• Status: Solved
  • Priority: Medium
  • Security: Public
  • Views: 668
  • Last Modified:

Awk assistance to grab information from a Text File

Hi everyone

I have a lot of horrible log files - and I'm trying to get the files to output valid information to a nice CSV format or something similar.  The system I'm on is a Solaris system (SunOS xxxxname 5.10 Generic_138888-08 sun4v sparc SUNW,SPARC-Enterprise-T5220) - so I have grep, awk and sed - but I don't have grep -A/-B.

There are a large number of log files - all of the files are listed as "xxx_{pid}.log" - so, for example, I have files "xxx_3074.log" and "xxx_6781.log"

Now, there are SOME of these files that have important information that I'm seeking.  First of all, the only files I'm interested in are those that have the following information in the first few lines (example follows):

3074/1 MAIN_THREAD                              Wed Apr  7 06:23:10.652804      ipcmisc.c299
        process 3074 <xxxnet_n> registered in entry 21

in effect, the key is "<xxxnet_n> registered" - no other files have this.  Here is an example of my grepping this :

grep '<xxxnet_n> registered' *
xxx_3006.log:   process 3006 <xxxnet_n> registered in entry 12
xxx_3013.log:   process 3013 <xxxnet_n> registered in entry 13
xxx_3014.log:   process 3014 <xxxnet_n> registered in entry 14
xxx_3015.log:   process 3015 <xxxnet_n> registered in entry 15
xxx_3017.log:   process 3017 <xxxnet_n> registered in entry 16
xxx_3054.log:   process 3054 <xxxnet_n> registered in entry 17
xxx_3057.log:   process 3057 <xxxnet_n> registered in entry 18
xxx_3058.log:   process 3058 <xxxnet_n> registered in entry 19
xxx_3074.log:   process 3074 <xxxnet_n> registered in entry 21

OK - now, in each of THESE files, there is important debugging information that looks like this.  
3074/1 MAIN_THREAD                              Wed Apr  7 14:16:34.893821      netsig.c171
        net process: adding process 6781 in Unregister list.

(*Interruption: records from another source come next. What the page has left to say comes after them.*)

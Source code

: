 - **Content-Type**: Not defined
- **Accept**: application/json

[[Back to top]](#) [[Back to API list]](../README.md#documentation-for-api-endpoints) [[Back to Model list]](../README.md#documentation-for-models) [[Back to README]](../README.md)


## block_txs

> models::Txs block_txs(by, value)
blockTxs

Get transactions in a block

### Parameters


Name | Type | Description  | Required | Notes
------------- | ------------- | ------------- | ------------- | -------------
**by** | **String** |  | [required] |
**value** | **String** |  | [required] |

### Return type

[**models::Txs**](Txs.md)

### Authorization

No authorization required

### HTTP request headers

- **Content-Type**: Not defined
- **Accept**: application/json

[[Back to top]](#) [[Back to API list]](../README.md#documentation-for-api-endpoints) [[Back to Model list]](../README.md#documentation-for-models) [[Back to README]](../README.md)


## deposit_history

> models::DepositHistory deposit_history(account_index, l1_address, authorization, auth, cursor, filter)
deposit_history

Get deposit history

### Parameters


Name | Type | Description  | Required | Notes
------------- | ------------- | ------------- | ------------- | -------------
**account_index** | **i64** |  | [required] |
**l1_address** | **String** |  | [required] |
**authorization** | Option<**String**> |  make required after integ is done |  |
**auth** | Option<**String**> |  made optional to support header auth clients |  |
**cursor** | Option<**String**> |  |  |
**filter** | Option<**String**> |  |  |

3074/1 MAIN_THREAD                              Wed Apr  7 14:16:34.894414      netsig.c353
        Kernel Process 6781 has died

3074/1 MAIN_THREAD                              Wed Apr  7 14:16:34.894989      netsig.c179
        net process: process 6781 set to Zombie

3074/1 MAIN_THREAD                              Wed Apr  7 14:16:34.895837      ipcmisc.c299
        State information for process 6781, User=_USERID, Role=*ALL, Environment=JETDV, Profile=NONE, Application=P400511, Client Machine=xxxpc, Version=SR0001, Thread ID=6, Thread Name=WRK:_USERID_004F1600_P400511.

3074/1 MAIN_THREAD                              Wed Apr  7 14:16:34.896964      ipcmisc.c299
        Call stack for process 6781, thread 6:

3074/1 MAIN_THREAD                              Wed Apr  7 14:16:34.897278      ipcmisc.c299
        API ipcSawZombieProcV1 : process 6781 set to Zombie in entry 48

Now - the first 4 characters (3074) indicate the pid of the process that has created the log file (in the above example, its "xxx_3074.log")

This first file can be very large - since this "listener" process logs all of the other processes that fail and go to "Zombie" state.  (Note that "Zombie" is not specifically the same reference as a true "Zombie" unix process - the PID 6781 doesn't exist at this point !).  

The xxx_6781.log file doesn't necessarily have any further information that we need (its unreliable).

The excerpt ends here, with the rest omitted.